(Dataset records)
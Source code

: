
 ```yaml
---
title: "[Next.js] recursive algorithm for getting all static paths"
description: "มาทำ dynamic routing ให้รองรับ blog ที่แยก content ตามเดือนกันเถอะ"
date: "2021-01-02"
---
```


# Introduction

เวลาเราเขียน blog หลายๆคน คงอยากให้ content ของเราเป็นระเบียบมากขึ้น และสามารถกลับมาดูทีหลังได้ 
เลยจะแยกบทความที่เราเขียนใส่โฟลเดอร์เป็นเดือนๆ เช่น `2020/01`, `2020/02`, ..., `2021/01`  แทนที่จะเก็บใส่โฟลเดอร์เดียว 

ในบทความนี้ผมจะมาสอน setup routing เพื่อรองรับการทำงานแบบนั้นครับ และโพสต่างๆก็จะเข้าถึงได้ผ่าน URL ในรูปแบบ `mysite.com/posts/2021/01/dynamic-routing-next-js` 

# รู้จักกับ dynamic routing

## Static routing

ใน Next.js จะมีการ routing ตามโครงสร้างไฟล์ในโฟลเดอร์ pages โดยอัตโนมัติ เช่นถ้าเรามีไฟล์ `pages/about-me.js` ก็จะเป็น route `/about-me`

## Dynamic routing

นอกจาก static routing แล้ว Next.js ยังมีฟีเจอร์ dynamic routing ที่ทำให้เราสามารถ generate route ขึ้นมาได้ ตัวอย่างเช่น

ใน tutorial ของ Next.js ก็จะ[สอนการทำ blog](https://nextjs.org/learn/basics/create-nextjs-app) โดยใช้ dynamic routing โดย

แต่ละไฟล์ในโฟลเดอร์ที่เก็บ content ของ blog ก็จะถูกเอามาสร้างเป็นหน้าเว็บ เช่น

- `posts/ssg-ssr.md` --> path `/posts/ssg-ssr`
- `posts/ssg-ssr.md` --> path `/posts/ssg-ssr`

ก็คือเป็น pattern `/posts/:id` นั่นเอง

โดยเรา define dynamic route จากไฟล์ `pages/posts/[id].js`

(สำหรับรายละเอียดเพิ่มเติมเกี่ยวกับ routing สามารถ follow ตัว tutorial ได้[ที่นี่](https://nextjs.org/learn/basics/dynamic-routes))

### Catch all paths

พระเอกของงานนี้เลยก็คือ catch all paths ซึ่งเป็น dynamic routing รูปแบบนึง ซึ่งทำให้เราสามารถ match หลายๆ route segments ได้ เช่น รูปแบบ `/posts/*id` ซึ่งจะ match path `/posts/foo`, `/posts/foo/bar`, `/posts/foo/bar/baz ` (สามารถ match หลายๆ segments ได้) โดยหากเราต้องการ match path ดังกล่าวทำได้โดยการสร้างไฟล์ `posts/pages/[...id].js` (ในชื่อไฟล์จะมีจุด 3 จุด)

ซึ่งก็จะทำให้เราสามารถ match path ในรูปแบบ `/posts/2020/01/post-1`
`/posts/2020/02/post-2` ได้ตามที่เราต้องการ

...

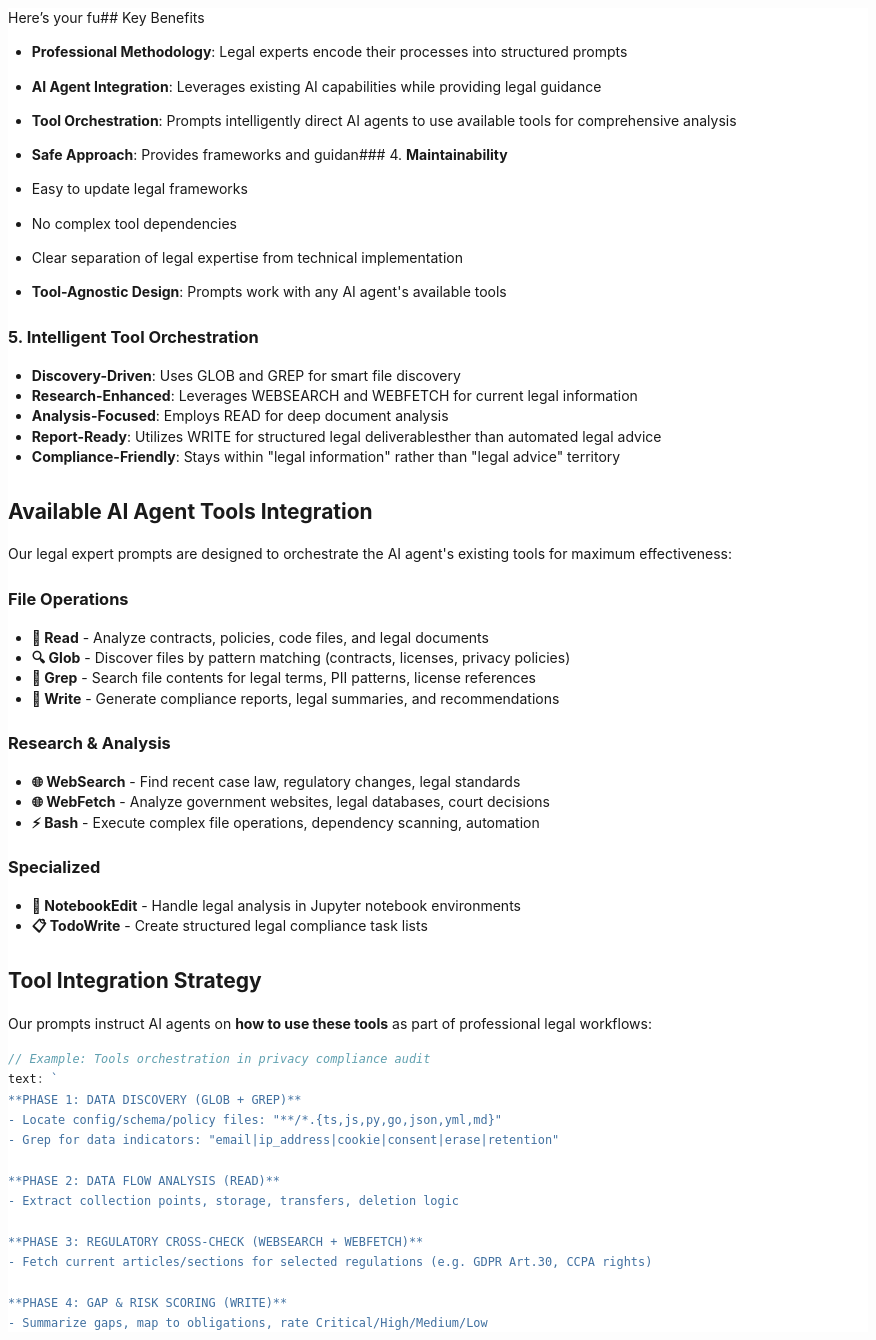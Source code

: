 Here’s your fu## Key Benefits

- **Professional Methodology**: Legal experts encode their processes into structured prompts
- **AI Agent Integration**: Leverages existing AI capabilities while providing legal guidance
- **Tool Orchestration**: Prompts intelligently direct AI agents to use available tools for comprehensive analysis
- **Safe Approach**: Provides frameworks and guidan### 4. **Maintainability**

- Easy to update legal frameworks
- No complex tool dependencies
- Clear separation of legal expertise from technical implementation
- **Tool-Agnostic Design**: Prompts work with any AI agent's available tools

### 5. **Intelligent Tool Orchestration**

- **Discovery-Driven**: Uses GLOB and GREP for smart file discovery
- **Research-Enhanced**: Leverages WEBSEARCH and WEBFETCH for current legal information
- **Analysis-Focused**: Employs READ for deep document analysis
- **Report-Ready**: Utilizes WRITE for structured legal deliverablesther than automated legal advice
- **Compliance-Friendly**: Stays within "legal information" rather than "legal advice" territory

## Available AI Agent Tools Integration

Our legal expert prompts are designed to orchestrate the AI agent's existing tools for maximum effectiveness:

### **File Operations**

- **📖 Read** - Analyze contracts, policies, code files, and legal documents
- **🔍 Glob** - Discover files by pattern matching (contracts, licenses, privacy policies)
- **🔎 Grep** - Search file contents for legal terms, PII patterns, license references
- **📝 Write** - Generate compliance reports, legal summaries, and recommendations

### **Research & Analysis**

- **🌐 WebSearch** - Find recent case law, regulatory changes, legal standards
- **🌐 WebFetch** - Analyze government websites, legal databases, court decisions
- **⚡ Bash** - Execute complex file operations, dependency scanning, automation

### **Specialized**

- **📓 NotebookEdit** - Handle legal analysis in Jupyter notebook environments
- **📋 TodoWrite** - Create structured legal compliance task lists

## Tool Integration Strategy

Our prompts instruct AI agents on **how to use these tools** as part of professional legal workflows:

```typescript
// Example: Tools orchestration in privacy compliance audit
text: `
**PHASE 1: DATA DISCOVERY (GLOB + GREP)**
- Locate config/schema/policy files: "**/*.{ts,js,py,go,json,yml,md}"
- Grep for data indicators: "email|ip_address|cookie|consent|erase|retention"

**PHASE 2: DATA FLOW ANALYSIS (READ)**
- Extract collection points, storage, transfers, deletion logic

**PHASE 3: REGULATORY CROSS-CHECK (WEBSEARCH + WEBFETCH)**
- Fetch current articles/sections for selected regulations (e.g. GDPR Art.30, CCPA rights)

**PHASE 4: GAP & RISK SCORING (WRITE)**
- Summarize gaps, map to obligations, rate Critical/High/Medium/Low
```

---

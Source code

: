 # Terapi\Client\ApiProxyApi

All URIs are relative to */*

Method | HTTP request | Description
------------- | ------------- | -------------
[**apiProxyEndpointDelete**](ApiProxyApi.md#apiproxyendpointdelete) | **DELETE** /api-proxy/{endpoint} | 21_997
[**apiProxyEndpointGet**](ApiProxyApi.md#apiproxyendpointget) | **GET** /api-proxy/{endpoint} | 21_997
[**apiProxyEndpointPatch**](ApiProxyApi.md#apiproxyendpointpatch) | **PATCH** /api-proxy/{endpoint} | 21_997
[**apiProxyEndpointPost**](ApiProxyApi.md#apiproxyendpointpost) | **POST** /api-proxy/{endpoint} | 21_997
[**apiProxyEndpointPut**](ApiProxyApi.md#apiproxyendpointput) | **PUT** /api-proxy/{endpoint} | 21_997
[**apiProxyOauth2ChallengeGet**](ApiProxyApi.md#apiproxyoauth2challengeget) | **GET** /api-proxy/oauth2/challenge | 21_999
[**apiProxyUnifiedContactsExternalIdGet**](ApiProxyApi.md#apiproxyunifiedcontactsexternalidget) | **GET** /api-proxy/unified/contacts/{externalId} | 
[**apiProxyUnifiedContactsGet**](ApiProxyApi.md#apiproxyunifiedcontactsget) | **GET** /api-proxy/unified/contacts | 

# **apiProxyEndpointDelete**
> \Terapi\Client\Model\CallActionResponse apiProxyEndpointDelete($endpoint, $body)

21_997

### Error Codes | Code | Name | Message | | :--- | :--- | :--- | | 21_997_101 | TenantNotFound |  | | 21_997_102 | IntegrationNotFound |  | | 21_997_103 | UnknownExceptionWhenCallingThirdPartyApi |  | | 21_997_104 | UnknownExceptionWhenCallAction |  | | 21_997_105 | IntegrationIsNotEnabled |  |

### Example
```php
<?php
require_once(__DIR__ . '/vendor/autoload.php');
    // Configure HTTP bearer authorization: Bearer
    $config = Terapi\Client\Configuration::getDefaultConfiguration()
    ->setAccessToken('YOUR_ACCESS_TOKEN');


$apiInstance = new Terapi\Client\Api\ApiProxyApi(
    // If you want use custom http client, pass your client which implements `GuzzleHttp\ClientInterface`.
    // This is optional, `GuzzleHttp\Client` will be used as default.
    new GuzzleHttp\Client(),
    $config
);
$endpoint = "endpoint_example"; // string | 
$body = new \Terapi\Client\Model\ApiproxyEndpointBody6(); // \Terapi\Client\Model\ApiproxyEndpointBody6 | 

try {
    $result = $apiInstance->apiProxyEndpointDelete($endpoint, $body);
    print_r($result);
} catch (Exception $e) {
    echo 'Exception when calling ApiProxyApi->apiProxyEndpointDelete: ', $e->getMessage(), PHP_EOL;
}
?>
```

What you should do >> Exactly the lines above from the one with "## Available AI Agent Tools Integration" to the one with "- **🔎 Grep** - Search", both included, are to be quoted; leave the rest out.

Result of this exercise >>
## Available AI Agent Tools Integration

Our legal expert prompts are designed to orchestrate the AI agent's existing tools for maximum effectiveness:

### **File Operations**

- **📖 Read** - Analyze contracts, policies, code files, and legal documents
- **🔍 Glob** - Discover files by pattern matching (contracts, licenses, privacy policies)
- **🔎 Grep** - Search file contents for legal terms, PII patterns, license references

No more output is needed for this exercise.